Dimension A: Pydantic only B: GF ontology only C: Hybrid (recommended)
Fail-fast validation Yes — before any I/O No — post-ingest only Yes
Catches non-Pydantic writes No Yes Yes
Ontology queryable at runtime No Yes Yes
LLM prompt generation from schema No Yes Yes
Single source of truth Yes (Python dicts) No (must keep GF and code in sync) Yes (Python dicts → both layers)
EXISTS {} subquery support needed No Yes (workaround needed) Yes (workaround needed)
GF version required Current Current Current
Complexity Low Medium Medium

Recommendation: Approach C. The extra cost over A is loading the ontology into GF once at startup (~50ms for a typical ontology). The payoff is: runtime schema introspection, post-ingest audit for any bypass path, and dynamic LLM prompt generation — all via the same Cypher interface as the instance data.
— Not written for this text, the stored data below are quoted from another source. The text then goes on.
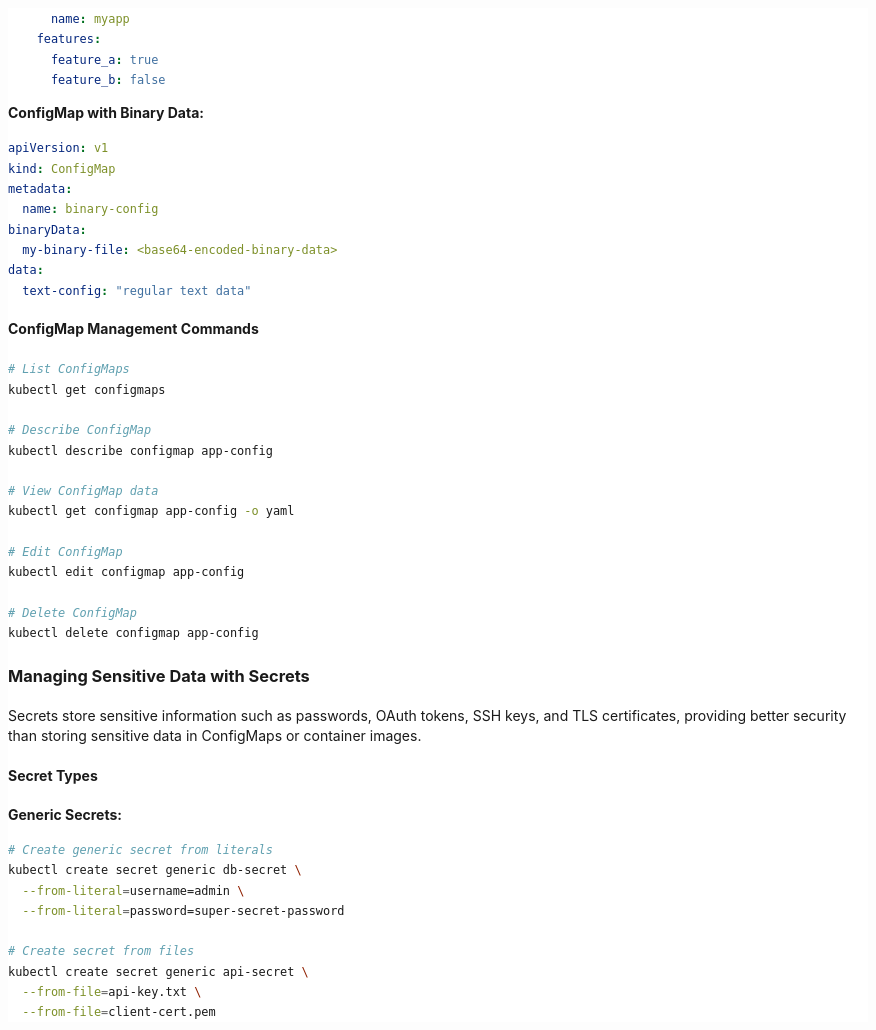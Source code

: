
 ```yaml
      name: myapp
    features:
      feature_a: true
      feature_b: false
```

**ConfigMap with Binary Data:**

```yaml
apiVersion: v1
kind: ConfigMap
metadata:
  name: binary-config
binaryData:
  my-binary-file: <base64-encoded-binary-data>
data:
  text-config: "regular text data"
```

#### ConfigMap Management Commands

```bash
# List ConfigMaps
kubectl get configmaps

# Describe ConfigMap
kubectl describe configmap app-config

# View ConfigMap data
kubectl get configmap app-config -o yaml

# Edit ConfigMap
kubectl edit configmap app-config

# Delete ConfigMap
kubectl delete configmap app-config
```

### Managing Sensitive Data with Secrets

Secrets store sensitive information such as passwords, OAuth tokens, SSH keys, and TLS certificates, providing better security than storing sensitive data in ConfigMaps or container images.

#### Secret Types

**Generic Secrets:**

```bash
# Create generic secret from literals
kubectl create secret generic db-secret \
  --from-literal=username=admin \
  --from-literal=password=super-secret-password

# Create secret from files
kubectl create secret generic api-secret \
  --from-file=api-key.txt \
  --from-file=client-cert.pem
```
GF limitation surfaced: EXISTS {} subquery in planner

The most natural Cypher for conformance checking (single declarative query finding all violations) requires EXISTS {} subqueries with outer variable binding:

MATCH (a)-[r]->(b)
WHERE NOT a:OntClass
  AND NOT EXISTS { MATCH (rt:OntRel {name: type(r)})-[:DOMAIN]->(d:OntClass) WHERE d.name IN labels(a) }
RETURN type(r), labels(a), a.name

This raises ValidationError: PropertyAccess requires either 'variable' or 'base' in the planner. The workaround — Python loops calling per-class/per-rel-type Cypher — is functional but verbose. A fully declarative conformance query would be cleaner. Tracked in issue #474.